もう一つはUSBフラッシュメモリにもブート出来ないUSBフラッシュメモリがあるということ。
多くの場合はツールを使って起動できるように書き換えることが出来るけど、書き換えてもブート出来ないUSBフラッシュメモリも存在が確認されています。
その場合は諦めて別のUSBフラッシュメモリを用意してください。

さて、本題。
このページでは既にブート出来る、もしくは出来たUSBフラッシュメモリが既にあるものとして話を進めます。

Daemon-ToolsAlcohol 52%CD革命等その類の仮想CDツール、もしくはISOイメージからファイルを展開できるツールを使ってPuppyのCDイメージからファイルを抜き取る。
ちなみにここでは古いバージョンのDaemon-Toolsを使っているけど、現在入手できる最新版ではアドウェアが入ってるらしいので注意。
フリーで済ませたいならAlcohol 52%がフリーウェア化してるのでそちらを使う方がいいかもしれません。


ISOファイルをマウントして仮想CDドライブにアクセス。

ファイルをUSBメモリにコピーする。
コピーするのはisolinux.***以外のファイル全て。

isolinux.***のファイルはHDDにコピーする。


そしてファイル名の"iso"の部分を"sys"に書き換える。


大文字小文字は特に関係ない模様。

次にsyslinux.cfgのファイルの属性を変更する。
ファイルを右クリックからプロパティを選択。


属性の読み取り専用のチェックをはずし、適用する。


そして属性を変更したsyslinux.cfgをメモ帳などで開く。


"pmedhia=cd"のcdの部分をusbflashに変更。

この変更をしていないとUSBフラッシュからブートさせるとCDからブートしてないよ!と怒られる。
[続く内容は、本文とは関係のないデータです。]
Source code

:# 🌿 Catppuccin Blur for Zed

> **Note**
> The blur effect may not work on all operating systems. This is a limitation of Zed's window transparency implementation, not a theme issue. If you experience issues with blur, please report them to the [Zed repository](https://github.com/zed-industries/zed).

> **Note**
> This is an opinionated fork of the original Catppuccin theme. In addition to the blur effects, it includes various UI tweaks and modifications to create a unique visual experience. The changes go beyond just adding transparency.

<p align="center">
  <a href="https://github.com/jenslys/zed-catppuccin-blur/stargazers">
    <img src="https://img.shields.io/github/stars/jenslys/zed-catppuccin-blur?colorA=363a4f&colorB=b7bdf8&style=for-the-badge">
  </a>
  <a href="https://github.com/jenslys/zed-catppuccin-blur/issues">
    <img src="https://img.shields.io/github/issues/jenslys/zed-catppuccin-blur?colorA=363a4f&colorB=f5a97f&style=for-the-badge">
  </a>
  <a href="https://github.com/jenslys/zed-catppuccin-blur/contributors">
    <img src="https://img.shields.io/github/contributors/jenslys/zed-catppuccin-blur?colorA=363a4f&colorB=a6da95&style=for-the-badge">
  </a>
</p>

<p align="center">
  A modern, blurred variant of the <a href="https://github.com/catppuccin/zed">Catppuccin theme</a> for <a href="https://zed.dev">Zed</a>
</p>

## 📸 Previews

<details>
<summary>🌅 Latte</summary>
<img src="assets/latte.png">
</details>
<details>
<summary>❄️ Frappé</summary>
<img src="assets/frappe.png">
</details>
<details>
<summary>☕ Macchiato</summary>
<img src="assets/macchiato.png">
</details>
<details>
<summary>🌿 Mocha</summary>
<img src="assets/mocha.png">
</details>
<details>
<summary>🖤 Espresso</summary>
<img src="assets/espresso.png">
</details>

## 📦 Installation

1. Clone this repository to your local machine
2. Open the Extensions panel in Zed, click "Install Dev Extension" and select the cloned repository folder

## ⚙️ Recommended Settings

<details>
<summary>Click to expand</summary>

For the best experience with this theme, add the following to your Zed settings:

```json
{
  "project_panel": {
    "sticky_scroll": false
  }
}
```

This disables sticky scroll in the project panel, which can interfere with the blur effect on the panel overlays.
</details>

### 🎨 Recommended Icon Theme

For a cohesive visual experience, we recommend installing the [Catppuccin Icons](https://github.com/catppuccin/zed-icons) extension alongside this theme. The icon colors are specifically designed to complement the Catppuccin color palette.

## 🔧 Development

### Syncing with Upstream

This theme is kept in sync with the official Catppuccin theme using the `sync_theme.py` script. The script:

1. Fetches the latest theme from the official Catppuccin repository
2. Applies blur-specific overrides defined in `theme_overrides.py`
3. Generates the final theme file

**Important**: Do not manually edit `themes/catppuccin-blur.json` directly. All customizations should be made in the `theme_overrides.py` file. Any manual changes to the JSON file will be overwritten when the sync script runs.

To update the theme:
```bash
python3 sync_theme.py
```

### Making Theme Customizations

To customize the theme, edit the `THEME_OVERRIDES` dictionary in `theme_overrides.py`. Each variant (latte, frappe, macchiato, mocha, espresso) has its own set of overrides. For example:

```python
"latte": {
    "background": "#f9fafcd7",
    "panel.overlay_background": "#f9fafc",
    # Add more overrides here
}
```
変更が終わったら読み取り専用にチェックを入れてOKを選択。


ここまで終わったらsyslinux.binsyslinux.cfgの二つのファイルをUSBフラッシュメモリにコピーする。

ここまででファイルのコピーは終了。
ここからはUSBメモリのMBRを書き換えてブートできるように仕様変更させる。

この手のUSBフラッシュメモリを利用したLinuxは殆どの場合、syslinuxが利用される。
isolinux.***syslinux.***に書き換えたのはこのsyslinuxってブートローダを使うためです。
syslinuxsyslinuxのwebサイトからダウンロードできます。
ちょっと分かりにくいので面倒な人はダウンロードのページからどうぞ。

ダウンロードするのはzip形式(syslinux-*.**.zip)が良いでしょう。
圧縮されているので解凍します。解凍の方法とかは割愛

必要なのはWindows用のsyslinux.exeだけなのでそのファイルだけ抜き取ります。
CUIのアプリケーションなのでコンソール(OSによってはコマンドプロンプト)から実行しましょう。
書式はsyslinux -ma USBフラッシュメモリのドライブレター
のようになります。
syslinux.exeがc:\でUSBフラッシュメモリがe:とすると
c:\syslinux -ma e:
で実行します。
実行に成功したら、lblinux.sysというファイルが作成されます。(隠し属性)


MBRの書き換えが済めばUSBフラッシュメモリから起動するpuppylinuxの完成です。
ちゃんと起動するか早速試してみましょう。